- [Task prompt] Word for word, repeat the records, leaving every picture behind.

(Source texts of formatted documents)
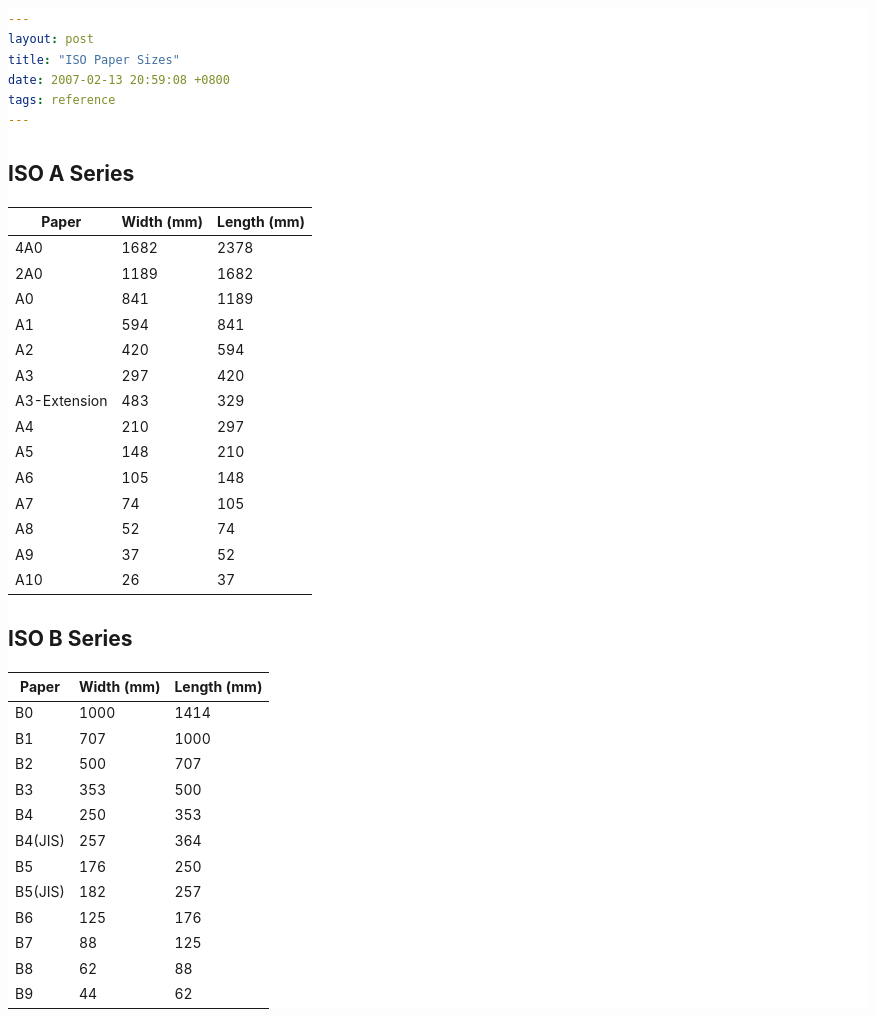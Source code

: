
 ```yaml
---
layout: post
title: "ISO Paper Sizes"
date: 2007-02-13 20:59:08 +0800
tags: reference
---
```


## ISO A Series

|Paper         | Width (mm)   | Length (mm)  |
|--------------|--------------|--------------|
|4A0           | 1682         | 2378         |
|2A0           | 1189         | 1682         |
|A0            | 841          | 1189         |
|A1            | 594          | 841          |
|A2            | 420          | 594          |
|A3            | 297          | 420          |
|A3-Extension  | 483          | 329          |
|A4            | 210          | 297          |
|A5            | 148          | 210          |
|A6            | 105          | 148          |
|A7            | 74           | 105          |
|A8            | 52           | 74           |
|A9            | 37           | 52           |
|A10           | 26           | 37           |

## ISO B Series

|Paper         | Width (mm)   | Length (mm)  |
|--------------|--------------|--------------|
|B0            | 1000         | 1414         |
|B1            | 707          | 1000         |
|B2            | 500          | 707          |
|B3            | 353          | 500          |
|B4            | 250          | 353          |
|B4(JIS)       | 257          | 364          |
|B5            | 176          | 250          |
|B5(JIS)       | 182          | 257          |
|B6            | 125          | 176          |
|B7            | 88           | 125          |
|B8            | 62           | 88           |
|B9            | 44           | 62           |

- [Solution to the exercise]
Source code

:
 ```yaml
---
layout: post
title: "ISO Paper Sizes"
date: 2007-02-13 20:59:08 +0800
tags: reference
---
```


## ISO A Series

|Paper         | Width (mm)   | Length (mm)  |
|--------------|--------------|--------------|
|4A0           | 1682         | 2378         |
|2A0           | 1189         | 1682         |
|A0            | 841          | 1189         |
|A1            | 594          | 841          |
|A2            | 420          | 594          |
|A3            | 297          | 420          |
|A3-Extension  | 483          | 329          |
|A4            | 210          | 297          |
|A5            | 148          | 210          |
|A6            | 105          | 148          |
|A7            | 74           | 105          |
|A8            | 52           | 74           |
|A9            | 37           | 52           |
|A10           | 26           | 37           |

## ISO B Series

|Paper         | Width (mm)   | Length (mm)  |
|--------------|--------------|--------------|
|B0            | 1000         | 1414         |
|B1            | 707          | 1000         |
|B2            | 500          | 707          |
|B3            | 353          | 500          |
|B4            | 250          | 353          |
|B4(JIS)       | 257          | 364          |
|B5            | 176          | 250          |
|B5(JIS)       | 182          | 257          |
|B6            | 125          | 176          |
|B7            | 88           | 125          |
|B8            | 62           | 88           |
|B9            | 44           | 62           |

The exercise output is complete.